Garson getirdiği büyük bir şarap şişesini kızların ve Fehmi'nin bardağına döktükten sonra…
Benim bardağıma da dökmek isteyince;
-İçki içmiyorum. Bana su koyun, dedim.
Bu arada Fehmi kızlarla kadeh tokuşturduktan sonra, kadehini bir yudumda boşalttı.
Gözlerime inanamıyordum.
Şaşırıp kalmıştım.
Fehmi'ye;
-Sen ne biçim dindarsın. Nasıl şarap içersin, deyince…
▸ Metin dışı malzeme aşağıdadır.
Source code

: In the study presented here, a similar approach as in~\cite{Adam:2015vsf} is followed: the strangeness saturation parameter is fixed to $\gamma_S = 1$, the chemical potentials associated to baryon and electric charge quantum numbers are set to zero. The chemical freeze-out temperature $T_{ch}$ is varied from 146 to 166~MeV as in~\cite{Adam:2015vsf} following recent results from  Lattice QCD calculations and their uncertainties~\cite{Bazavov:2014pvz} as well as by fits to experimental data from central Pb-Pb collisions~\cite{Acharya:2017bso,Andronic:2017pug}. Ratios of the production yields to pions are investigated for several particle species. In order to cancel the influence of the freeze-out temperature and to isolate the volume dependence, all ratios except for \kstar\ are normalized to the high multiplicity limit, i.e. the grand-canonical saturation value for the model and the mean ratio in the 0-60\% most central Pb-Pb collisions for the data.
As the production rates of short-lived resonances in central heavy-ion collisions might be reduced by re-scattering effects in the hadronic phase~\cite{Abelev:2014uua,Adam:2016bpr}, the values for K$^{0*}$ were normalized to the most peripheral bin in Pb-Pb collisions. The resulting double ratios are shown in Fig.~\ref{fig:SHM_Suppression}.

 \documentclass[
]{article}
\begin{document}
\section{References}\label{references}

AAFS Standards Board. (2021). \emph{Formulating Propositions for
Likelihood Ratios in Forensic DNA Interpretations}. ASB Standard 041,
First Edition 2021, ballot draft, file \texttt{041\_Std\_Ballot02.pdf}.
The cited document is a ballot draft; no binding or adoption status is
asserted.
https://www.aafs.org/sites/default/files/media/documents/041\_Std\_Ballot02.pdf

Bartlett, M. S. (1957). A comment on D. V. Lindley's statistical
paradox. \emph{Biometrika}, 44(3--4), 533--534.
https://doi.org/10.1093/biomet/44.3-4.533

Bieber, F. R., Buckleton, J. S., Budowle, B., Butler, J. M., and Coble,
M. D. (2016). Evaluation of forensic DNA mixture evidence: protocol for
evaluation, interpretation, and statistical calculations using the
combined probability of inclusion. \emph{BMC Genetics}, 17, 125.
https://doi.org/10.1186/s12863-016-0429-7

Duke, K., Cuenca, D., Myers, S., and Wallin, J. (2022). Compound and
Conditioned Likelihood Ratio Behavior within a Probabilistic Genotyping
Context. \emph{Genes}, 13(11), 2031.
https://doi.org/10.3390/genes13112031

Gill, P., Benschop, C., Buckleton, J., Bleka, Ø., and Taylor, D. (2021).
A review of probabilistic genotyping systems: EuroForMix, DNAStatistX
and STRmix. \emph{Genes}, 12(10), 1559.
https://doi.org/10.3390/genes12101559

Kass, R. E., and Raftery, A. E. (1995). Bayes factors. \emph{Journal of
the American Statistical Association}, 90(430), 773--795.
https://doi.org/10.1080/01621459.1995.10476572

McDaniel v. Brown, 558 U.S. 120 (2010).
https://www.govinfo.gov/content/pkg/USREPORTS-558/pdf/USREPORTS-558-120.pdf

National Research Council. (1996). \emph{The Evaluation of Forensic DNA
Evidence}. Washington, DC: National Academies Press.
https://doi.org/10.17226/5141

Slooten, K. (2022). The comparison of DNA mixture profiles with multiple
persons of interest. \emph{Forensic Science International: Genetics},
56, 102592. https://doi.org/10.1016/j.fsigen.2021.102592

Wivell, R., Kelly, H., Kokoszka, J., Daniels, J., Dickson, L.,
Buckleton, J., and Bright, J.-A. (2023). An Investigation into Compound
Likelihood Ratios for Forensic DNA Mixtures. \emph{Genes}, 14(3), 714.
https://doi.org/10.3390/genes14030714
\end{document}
-Bu üzüm suyu, ne var bunda, dedi. Sonra da, esprili bir şekilde gülerek…
Bunu yurt dışında içiyoruz. Yurt içinde içersek günah olur.
Yurt dışında da bunu içmezsek gazımızı! çıkartamayız.
Ne var bunda?..
Arap şeyhleri de ülkelerinde içmiyorlar, dış ülkelere çıkınca içiyorlar.
Bunun günahı olsa! onlar içmez…
-Peki sen neden içmiyorsun?
Gençliğimde tek, tük içtim. Ama, bağımlı olmadım.
İçkiye de bir türlü alışamadım. Sevemedim.
40 yıldır da hiç içki içmiyorum. Çevremde herkes hiç içki içmediğimi bilir.
Spora düşkünüm. İyi bir sporcu da vücuda zarar verdiğinden, benim gibi içki, sigara içmez. Ondan böylesine genç kaldım.
-Ya oğlun, dedi?
Sigara hiç içmez… Ama, ancak sosyal yerlerde içki içtiğini biliyorum.
Ama, oğlum benim ve annesi gibi orucunu tutar…
Ailece de dini vecibelerimizi elimizden geldiği kadar yerine getirmeye çalışırız.
Bu arada şunu da belirteyim oğlum küçüklüğünden beri Atatürk hayranıdır.
İşte!
Tüm gece Fehmi ile aramızda oğlumla ilgili geçen konuşma anlattığım şekilde bir-iki cümleyi geçmedi.
Peki!
Fehmi neden olayı saptırdı?
Anlatayım;
-Sanıyorum, Fehmi o gece çok efkarlıydı.
Kızlar da çok güzel olunca Fehmi coştukça coştu…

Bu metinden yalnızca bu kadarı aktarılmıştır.